Exercise directions: Produce word for word the lines of the data below running from the one that has "model-based log anomaly detection with" to the one that has "## Overview", inclusive, and no others.

Data supplied:
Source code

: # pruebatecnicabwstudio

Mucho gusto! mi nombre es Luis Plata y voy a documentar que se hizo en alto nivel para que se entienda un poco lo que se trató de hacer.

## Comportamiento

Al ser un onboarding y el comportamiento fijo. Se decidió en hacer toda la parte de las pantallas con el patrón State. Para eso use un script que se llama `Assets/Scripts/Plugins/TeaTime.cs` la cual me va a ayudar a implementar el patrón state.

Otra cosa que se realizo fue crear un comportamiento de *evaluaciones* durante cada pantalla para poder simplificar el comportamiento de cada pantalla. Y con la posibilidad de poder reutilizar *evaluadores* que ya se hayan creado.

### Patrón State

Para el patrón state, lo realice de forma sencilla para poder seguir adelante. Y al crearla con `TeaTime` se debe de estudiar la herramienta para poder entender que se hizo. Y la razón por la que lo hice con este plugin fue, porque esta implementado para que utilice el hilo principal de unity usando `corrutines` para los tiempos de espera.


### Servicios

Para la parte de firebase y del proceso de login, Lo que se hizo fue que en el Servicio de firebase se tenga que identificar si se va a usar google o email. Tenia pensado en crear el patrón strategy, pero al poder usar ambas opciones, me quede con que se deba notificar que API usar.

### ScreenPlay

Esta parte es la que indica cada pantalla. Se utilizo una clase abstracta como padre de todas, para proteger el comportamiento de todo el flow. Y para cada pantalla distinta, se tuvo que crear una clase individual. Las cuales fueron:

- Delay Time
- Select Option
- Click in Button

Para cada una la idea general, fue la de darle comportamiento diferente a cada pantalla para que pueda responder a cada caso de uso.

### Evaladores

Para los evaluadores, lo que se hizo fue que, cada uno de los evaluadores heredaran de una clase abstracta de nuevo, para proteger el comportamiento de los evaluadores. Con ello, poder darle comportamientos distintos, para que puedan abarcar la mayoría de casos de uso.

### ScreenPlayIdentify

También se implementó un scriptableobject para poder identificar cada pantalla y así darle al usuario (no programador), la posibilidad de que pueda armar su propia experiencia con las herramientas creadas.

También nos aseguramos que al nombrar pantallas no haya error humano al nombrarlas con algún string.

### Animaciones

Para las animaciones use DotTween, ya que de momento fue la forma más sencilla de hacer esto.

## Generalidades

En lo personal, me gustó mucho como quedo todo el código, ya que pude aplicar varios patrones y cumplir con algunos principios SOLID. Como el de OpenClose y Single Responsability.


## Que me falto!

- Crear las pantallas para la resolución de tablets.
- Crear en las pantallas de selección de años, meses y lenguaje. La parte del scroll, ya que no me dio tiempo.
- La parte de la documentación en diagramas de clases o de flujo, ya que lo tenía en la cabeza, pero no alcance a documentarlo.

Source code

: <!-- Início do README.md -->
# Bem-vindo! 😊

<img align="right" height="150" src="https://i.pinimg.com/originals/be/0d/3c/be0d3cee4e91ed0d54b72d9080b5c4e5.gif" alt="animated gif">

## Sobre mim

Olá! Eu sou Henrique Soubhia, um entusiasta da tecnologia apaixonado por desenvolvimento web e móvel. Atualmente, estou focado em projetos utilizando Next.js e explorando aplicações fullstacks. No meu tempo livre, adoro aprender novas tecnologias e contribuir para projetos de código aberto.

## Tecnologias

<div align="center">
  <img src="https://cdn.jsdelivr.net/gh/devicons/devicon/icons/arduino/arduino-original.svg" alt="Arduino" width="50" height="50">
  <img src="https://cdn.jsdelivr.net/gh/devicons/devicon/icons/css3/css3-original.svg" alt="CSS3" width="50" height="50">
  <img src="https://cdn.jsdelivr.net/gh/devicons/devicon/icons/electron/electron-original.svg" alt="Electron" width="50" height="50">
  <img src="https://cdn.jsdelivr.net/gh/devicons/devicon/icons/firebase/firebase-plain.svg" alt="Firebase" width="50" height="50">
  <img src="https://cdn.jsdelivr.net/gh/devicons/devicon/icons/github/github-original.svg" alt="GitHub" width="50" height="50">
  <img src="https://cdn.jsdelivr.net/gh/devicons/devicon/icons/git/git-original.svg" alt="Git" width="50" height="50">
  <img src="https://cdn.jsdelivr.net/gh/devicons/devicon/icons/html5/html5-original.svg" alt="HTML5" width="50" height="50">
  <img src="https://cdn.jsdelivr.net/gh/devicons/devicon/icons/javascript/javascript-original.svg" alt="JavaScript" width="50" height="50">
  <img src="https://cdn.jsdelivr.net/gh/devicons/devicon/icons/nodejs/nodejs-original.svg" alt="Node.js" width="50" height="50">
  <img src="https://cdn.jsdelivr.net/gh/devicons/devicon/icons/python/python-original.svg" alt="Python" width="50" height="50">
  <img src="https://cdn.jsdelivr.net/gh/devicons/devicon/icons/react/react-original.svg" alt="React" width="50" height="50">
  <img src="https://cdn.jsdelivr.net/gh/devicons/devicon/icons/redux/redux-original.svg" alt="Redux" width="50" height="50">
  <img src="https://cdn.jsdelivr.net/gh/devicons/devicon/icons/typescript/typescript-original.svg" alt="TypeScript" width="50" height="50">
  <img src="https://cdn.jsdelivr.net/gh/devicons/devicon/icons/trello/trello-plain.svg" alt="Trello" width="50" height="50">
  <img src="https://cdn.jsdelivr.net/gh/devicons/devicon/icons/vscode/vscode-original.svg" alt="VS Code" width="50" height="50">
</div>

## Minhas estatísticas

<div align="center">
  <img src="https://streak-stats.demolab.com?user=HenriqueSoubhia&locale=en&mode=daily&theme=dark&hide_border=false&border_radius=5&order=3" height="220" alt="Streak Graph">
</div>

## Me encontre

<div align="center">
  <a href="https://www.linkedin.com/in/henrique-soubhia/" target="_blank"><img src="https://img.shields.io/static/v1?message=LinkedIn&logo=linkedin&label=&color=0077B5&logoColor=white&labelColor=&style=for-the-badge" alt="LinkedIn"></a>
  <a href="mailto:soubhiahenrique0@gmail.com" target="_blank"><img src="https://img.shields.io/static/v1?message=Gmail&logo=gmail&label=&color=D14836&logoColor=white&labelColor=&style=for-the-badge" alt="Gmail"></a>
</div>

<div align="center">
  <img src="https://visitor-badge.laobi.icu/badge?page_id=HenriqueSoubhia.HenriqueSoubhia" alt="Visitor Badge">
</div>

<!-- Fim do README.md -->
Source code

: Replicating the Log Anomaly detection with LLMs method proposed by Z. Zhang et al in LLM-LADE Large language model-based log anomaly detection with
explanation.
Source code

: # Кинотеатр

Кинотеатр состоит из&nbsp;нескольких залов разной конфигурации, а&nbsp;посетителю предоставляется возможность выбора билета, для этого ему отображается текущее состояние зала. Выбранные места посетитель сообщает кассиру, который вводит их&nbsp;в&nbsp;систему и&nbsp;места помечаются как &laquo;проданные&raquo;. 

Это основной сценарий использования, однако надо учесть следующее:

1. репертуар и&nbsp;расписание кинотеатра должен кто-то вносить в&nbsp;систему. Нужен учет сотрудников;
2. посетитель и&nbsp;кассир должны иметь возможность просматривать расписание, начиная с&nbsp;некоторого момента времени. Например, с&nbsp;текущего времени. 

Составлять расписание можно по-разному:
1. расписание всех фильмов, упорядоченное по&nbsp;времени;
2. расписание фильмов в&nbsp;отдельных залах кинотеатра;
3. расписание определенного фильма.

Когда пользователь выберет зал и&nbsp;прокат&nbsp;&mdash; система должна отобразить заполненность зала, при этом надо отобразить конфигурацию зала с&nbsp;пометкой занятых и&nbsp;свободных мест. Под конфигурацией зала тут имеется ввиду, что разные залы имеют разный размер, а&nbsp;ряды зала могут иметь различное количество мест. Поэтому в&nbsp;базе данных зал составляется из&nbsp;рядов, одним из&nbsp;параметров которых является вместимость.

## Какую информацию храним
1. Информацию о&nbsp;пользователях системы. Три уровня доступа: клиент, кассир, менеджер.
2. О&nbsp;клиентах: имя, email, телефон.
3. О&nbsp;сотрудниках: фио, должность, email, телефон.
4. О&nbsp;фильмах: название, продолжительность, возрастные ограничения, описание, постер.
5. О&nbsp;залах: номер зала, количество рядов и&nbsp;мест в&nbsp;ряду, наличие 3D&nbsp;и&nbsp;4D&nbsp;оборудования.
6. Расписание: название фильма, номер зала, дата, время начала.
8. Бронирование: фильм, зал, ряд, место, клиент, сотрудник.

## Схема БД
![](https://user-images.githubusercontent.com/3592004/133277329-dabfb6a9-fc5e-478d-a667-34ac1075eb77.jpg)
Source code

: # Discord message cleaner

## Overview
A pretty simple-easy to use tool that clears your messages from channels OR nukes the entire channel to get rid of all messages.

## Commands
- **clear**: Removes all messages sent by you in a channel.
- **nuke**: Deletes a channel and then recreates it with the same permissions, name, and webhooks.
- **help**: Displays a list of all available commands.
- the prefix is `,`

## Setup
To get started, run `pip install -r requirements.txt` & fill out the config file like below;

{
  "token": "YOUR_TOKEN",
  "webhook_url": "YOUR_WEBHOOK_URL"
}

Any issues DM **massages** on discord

Response to this task:
: Replicating the Log Anomaly detection with LLMs method proposed by Z. Zhang et al in LLM-LADE Large language model-based log anomaly detection with
explanation.
Source code

: # Кинотеатр

Кинотеатр состоит из&nbsp;нескольких залов разной конфигурации, а&nbsp;посетителю предоставляется возможность выбора билета, для этого ему отображается текущее состояние зала. Выбранные места посетитель сообщает кассиру, который вводит их&nbsp;в&nbsp;систему и&nbsp;места помечаются как &laquo;проданные&raquo;. 

Это основной сценарий использования, однако надо учесть следующее:

1. репертуар и&nbsp;расписание кинотеатра должен кто-то вносить в&nbsp;систему. Нужен учет сотрудников;
2. посетитель и&nbsp;кассир должны иметь возможность просматривать расписание, начиная с&nbsp;некоторого момента времени. Например, с&nbsp;текущего времени. 

Составлять расписание можно по-разному:
1. расписание всех фильмов, упорядоченное по&nbsp;времени;
2. расписание фильмов в&nbsp;отдельных залах кинотеатра;
3. расписание определенного фильма.

Когда пользователь выберет зал и&nbsp;прокат&nbsp;&mdash; система должна отобразить заполненность зала, при этом надо отобразить конфигурацию зала с&nbsp;пометкой занятых и&nbsp;свободных мест. Под конфигурацией зала тут имеется ввиду, что разные залы имеют разный размер, а&nbsp;ряды зала могут иметь различное количество мест. Поэтому в&nbsp;базе данных зал составляется из&nbsp;рядов, одним из&nbsp;параметров которых является вместимость.

## Какую информацию храним
1. Информацию о&nbsp;пользователях системы. Три уровня доступа: клиент, кассир, менеджер.
2. О&nbsp;клиентах: имя, email, телефон.
3. О&nbsp;сотрудниках: фио, должность, email, телефон.
4. О&nbsp;фильмах: название, продолжительность, возрастные ограничения, описание, постер.
5. О&nbsp;залах: номер зала, количество рядов и&nbsp;мест в&nbsp;ряду, наличие 3D&nbsp;и&nbsp;4D&nbsp;оборудования.
6. Расписание: название фильма, номер зала, дата, время начала.
8. Бронирование: фильм, зал, ряд, место, клиент, сотрудник.

## Схема БД
![](https://user-images.githubusercontent.com/3592004/133277329-dabfb6a9-fc5e-478d-a667-34ac1075eb77.jpg)
Source code

: # Discord message cleaner

## Overview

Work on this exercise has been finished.